My question is where was Chuck all this time. With all the many emails I’ve been getting from him, I don’t remember anything dealing with gun control of any kind. To be honest I’ve gotten more emails from junior Sen. Kristen Gillibrand about the issues she’s concerned about. I applaud her for taking a stand on issues she really believes in.

When will politicians finally take a stand and not worry about being elected to another term in Congress, where nothing — and I mean nothing — ever seems to get done? It’s no wonder why less and less people go the polls to vote. It’s a case of the old hear no evil, see no evil, speak no evil.

Solomon Rafelowsky

Brighton Beach

Coin art

To the editor,

I’ve been collecting coins for decades, and have grown to appreciate the fine and detailed artwork that goes into each one. Weinman, Roberts, Saint-Gaudens and Morgan, to name a few, made timeless the art on many of our most impressive coinage.

The U.S. Mint’s High Relief gold coin is designed by modern artists and sculptors. Taking a close look at the new Lady Liberty that graces it, when you view her face and body, it seems as though these new artists were heavily influenced by Lady Gaga and Madonna!

I guess that the old American coinage was too drab for the millennials to collect and appreciate.

Robert W. Lobenstein

Marine Park

New buzzwords

To the editor,

“Income inequality” are the new buzzwords across the political circles of America. If I am not mistaken, this great country was founded on hard-working individuals, striving to make life better for themselves and their families. Depending on the abilities, guts and drive of such individuals, the reward was commensurate with their efforts. True, some people worked harder than others and their financial income was different. That was called capitalism.

I say “was” because efforts are underway by certain politicians to reestablish failed socialist-communist policies here that guarantee every one is paid the same. These politicians are ignorant of history and blind to the disastrous outcomes in the former Soviet Union and other communist countries.

I pray that Americans listen carefully to what is being proposed and fight it to the bitter end. Failing this, we can look forward to a country where everyone is equal in stature and pay, as misery and stagnation rule the day.

Robert W. Lobenstein

Marine Park

Cross Christie

To the editor,

In an era of tragic violence occurring throughout America, we do not need Gov. Chris Christie advocating violence by threatening to punch teacher union officials.
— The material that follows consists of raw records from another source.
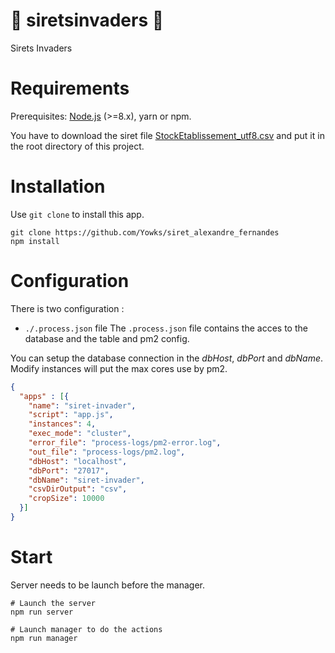 # :space_invader: siretsinvaders :space_invader:
 
 Sirets Invaders 

# Requirements

Prerequisites: [Node.js](https://nodejs.org/en/) (>=8.x), yarn or npm.

You have to download the siret file [StockEtablissement_utf8.csv](http://files.data.gouv.fr/insee-sirene/StockEtablissement_utf8.zip) and put it in the root directory of this project.

# Installation
Use `git clone` to install this app.

```
git clone https://github.com/Yowks/siret_alexandre_fernandes
npm install
```

# Configuration

There is two configuration :

- `./.process.json` file
The `.process.json` file contains the acces to the database and the table and pm2 config.

You can setup the database connection in the *dbHost*, *dbPort* and *dbName*.
Modify instances will put the max cores use by pm2.


```json
{
  "apps" : [{
    "name": "siret-invader",
    "script": "app.js",
    "instances": 4,
    "exec_mode": "cluster",
    "error_file": "process-logs/pm2-error.log",
    "out_file": "process-logs/pm2.log",
    "dbHost": "localhost",
    "dbPort": "27017",
    "dbName": "siret-invader",
    "csvDirOutput": "csv",
    "cropSize": 10000
  }]
}
```


# Start

Server needs to be launch before the manager.

```
# Launch the server
npm run server

# Launch manager to do the actions
npm run manager
```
Perhaps his weight loss is affecting him emotionally. Christie reminds me of the late Broderick Crawford portraying Willie Stark in “All the King’s Men.” Christie is becoming a real demagogue. Perhaps when he leaves office as governor, he should go for anger management and when he calms down, he should try the rigors of classroom teaching.

Ed Greenspan

Sheepshead Bay

Selfie-sh

To the editor,

I was watching a local news-entertainment station air live in Manhattan. It featured a live concert by a band of singers in front of thousands of screaming girls.

Funny thing though, I doubt any of them actually saw the singers on stage. Each girl held up a telephone, watching the screen and not the stage, to record the show!

Robert W. Lobenstein

Marine Park

Missing Marty

To the editor,

I miss Marty Markowitz as borough president. He was a quintessential Brooklyn frontsman, who knew how to represent our great borough.

Marty was quick off the mark and ready with a doozy response to anything — just like a real Brooklynite. I loved his shtick! He was a cross between a used-car salesman, a ringmaster, a vaudeville performer, and the uncle everyone wants to sit next to at Sunday dinner.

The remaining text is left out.